« Il va permettre aux opérateurs institutionnels de protéger et de sécuriser les ‘’transactions garanties’’ qu’ils réalisent », a souligné M. Lubin. À travers ce nouveau dispositif, la Direction générale des Impôts (DGI) veut faciliter l’accès aux crédits aux petits et moyens entrepreneurs. L’organisme étatique joue également un rôle de conservateur. « La DGI va s’engager dans la conservation des données relatives aux transactions et facilitera les formalités liées à la publicité de ses transactions », a informé Huguens Lubin. 

En ce sens, la DGI veillera à ce que les dispositions prévues par la loi soient appliquées afin de garantir la sécurité des transactions de gage sans dépossession des biens donnés en crédits. Le site internet https://drsm.dgi.gouv.ht est aussi mis à la disposition de ceux et celles qui veulent contracter un prêt. Ainsi, l’institution étatique promet de garantir aux intéressés le respect de leur vie privée. 
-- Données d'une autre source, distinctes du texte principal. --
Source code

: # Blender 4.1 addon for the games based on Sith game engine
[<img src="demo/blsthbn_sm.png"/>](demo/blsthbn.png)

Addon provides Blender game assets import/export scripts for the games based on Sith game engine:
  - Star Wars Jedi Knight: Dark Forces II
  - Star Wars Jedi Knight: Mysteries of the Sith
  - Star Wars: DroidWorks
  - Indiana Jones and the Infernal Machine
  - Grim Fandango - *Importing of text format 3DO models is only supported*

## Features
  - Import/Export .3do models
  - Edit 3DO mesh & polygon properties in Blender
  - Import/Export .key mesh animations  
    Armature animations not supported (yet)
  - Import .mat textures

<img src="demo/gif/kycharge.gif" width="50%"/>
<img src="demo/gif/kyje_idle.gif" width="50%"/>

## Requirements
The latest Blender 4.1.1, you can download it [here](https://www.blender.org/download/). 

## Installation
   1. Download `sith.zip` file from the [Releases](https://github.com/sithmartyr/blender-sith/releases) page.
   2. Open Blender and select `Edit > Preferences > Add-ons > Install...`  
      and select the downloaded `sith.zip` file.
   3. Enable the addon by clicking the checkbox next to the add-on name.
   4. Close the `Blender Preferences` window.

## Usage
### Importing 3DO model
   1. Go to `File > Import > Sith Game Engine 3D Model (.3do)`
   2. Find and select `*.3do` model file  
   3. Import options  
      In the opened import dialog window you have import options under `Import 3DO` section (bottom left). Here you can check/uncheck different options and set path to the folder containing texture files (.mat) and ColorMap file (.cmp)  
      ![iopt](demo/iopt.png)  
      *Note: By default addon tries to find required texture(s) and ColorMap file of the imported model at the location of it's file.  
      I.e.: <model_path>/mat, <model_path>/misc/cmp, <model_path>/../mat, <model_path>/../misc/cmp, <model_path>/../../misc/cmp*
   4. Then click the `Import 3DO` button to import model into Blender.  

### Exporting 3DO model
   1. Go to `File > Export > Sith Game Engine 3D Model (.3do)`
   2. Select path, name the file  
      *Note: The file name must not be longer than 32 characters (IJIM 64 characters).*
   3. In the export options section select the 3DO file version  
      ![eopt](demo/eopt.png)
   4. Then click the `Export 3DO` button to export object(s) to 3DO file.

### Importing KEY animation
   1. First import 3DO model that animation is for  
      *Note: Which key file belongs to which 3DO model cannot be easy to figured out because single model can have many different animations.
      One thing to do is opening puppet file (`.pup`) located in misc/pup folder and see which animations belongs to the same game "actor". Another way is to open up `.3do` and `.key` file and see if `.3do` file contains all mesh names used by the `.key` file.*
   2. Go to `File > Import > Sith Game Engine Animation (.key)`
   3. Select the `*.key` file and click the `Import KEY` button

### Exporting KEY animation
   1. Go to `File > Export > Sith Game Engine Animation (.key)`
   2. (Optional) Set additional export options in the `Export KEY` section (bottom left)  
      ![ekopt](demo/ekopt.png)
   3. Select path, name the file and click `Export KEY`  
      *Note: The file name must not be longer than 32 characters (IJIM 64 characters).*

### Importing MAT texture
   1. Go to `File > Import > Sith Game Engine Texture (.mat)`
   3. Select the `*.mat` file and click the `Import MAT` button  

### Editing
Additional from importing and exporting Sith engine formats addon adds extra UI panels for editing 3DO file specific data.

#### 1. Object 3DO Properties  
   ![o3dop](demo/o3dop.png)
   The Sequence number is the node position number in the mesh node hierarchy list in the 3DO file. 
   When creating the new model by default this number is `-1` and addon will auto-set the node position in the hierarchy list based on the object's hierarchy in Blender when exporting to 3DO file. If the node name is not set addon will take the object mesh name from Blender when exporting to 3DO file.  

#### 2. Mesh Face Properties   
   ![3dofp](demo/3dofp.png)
« Autrefois, il fallait se rendre à une institution financière avec un témoin pour faire un prêt. Maintenant avec le registre, vous avez quelque chose, vous le donnez sans que quelqu’un d’autre soit au courant », a précisé Tasse Manie Dalton, la coordinatrice de la Direction du Registre des Sûretés mobilières (DRSM) à la DGI. 
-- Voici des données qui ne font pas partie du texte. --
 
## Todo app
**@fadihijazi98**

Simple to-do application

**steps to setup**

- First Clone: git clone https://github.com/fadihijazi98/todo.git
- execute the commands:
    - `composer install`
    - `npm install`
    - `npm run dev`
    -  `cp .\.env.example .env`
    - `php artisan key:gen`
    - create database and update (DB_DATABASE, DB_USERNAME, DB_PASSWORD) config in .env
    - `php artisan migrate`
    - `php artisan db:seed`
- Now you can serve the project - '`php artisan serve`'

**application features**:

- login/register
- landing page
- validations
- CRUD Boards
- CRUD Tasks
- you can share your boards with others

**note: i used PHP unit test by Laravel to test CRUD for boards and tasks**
Toutefois, le créancier et le débiteur devraient passer enregistrer le contrat rempli en ligne à la DRSM où ils devraient verser une somme comprise entre 1 000 et 10 mille gourdes. 

La direction du registre des sûretés mobilières a vu le jour en Haïti en 2009 dans le but d’établir et de gérer le système d’inscription du registre des sûretés mobilières avant de devenir opérationnelle en 2011. Les sûretés mobilières se donnent pour objectif de promouvoir l’accès au financement, entre autres, aux petits commercant.es et aux petites et moyennes entreprises (PME).